Brief: When you reach the line with "- Use Conventional" in the data below, begin printing lines exactly, and stop once the line with "- Results now" has been printed.

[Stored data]

□ □ □

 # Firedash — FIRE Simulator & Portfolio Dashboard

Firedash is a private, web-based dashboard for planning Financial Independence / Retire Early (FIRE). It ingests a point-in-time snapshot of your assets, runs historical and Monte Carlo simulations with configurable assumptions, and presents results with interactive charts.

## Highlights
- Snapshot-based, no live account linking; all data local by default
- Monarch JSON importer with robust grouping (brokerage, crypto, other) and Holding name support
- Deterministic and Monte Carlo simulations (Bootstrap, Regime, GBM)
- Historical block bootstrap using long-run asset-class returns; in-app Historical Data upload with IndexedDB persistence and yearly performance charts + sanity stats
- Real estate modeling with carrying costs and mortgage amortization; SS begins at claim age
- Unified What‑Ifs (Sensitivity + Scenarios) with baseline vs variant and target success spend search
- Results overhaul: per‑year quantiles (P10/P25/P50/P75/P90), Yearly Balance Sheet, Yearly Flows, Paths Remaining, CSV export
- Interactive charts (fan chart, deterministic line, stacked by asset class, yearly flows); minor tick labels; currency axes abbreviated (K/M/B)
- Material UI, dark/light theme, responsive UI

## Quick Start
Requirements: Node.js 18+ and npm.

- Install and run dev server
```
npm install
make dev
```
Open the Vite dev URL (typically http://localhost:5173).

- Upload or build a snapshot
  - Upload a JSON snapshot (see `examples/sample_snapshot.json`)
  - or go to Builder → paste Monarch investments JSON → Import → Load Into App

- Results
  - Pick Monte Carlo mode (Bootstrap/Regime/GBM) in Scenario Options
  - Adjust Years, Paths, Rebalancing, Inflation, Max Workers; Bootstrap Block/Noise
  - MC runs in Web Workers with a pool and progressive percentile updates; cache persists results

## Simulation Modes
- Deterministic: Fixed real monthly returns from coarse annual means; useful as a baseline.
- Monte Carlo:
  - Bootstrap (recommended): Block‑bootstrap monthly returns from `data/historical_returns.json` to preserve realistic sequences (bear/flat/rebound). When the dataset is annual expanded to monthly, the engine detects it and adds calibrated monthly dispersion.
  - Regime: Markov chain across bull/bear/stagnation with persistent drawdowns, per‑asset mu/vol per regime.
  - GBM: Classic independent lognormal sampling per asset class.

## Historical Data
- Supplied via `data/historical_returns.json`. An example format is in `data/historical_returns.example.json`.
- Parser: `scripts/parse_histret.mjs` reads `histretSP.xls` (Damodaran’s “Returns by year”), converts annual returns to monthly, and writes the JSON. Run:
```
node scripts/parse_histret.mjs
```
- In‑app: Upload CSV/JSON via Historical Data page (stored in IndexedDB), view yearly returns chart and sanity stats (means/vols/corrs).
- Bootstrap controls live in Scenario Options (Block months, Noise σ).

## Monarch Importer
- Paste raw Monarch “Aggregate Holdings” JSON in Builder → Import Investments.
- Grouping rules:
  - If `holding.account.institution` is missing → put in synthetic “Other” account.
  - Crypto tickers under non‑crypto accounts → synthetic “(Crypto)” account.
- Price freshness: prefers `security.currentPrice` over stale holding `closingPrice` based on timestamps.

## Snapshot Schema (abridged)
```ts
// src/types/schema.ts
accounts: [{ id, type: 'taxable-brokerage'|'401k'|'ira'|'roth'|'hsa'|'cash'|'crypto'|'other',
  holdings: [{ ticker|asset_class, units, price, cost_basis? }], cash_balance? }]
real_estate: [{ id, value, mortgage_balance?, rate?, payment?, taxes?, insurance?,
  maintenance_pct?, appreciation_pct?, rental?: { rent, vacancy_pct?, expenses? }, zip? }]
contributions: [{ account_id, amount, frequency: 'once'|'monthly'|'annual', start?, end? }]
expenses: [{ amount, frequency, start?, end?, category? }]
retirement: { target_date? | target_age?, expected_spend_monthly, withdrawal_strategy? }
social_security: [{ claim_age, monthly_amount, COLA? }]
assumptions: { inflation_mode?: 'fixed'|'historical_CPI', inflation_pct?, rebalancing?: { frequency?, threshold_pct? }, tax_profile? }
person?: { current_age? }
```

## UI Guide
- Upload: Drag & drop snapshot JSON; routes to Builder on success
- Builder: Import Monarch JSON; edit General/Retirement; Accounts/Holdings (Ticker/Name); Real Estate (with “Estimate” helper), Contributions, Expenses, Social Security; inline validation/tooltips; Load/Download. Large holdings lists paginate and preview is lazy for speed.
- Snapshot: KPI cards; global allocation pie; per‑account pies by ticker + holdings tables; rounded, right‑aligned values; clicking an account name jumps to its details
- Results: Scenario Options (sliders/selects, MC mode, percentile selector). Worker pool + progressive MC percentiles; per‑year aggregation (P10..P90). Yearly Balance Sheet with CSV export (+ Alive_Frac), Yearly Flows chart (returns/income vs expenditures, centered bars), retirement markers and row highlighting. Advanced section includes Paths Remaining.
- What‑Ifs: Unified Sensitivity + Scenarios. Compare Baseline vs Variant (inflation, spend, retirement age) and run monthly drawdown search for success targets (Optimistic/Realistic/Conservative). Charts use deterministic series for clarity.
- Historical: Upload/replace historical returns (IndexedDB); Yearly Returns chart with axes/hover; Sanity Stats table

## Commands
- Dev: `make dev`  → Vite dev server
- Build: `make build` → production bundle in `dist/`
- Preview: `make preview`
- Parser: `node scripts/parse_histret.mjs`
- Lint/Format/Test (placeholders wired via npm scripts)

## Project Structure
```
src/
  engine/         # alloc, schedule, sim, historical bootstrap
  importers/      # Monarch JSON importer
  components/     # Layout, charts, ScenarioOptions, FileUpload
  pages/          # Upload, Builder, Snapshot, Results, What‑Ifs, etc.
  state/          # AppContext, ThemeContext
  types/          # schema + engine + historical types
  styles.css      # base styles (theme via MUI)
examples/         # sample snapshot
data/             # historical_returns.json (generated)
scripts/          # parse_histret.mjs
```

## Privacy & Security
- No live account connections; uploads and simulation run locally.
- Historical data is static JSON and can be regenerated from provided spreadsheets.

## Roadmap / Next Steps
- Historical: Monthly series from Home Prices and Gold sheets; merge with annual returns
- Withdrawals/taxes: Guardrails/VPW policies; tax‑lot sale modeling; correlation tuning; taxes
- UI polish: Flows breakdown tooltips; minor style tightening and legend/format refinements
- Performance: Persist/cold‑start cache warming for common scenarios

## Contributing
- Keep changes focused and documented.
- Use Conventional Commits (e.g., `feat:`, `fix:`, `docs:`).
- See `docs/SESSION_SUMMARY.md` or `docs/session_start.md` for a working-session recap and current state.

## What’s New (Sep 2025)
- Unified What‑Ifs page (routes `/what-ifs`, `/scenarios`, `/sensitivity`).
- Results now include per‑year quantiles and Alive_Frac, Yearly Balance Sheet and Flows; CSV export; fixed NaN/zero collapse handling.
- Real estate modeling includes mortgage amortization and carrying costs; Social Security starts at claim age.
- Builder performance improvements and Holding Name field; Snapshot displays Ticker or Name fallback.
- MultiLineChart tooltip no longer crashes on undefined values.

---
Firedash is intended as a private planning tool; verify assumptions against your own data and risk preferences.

□ □ □

Response:
- Use Conventional Commits (e.g., `feat:`, `fix:`, `docs:`).
- See `docs/SESSION_SUMMARY.md` or `docs/session_start.md` for a working-session recap and current state.

## What’s New (Sep 2025)
- Unified What‑Ifs page (routes `/what-ifs`, `/scenarios`, `/sensitivity`).
- Results now include per‑year quantiles and Alive_Frac, Yearly Balance Sheet and Flows; CSV export; fixed NaN/zero collapse handling.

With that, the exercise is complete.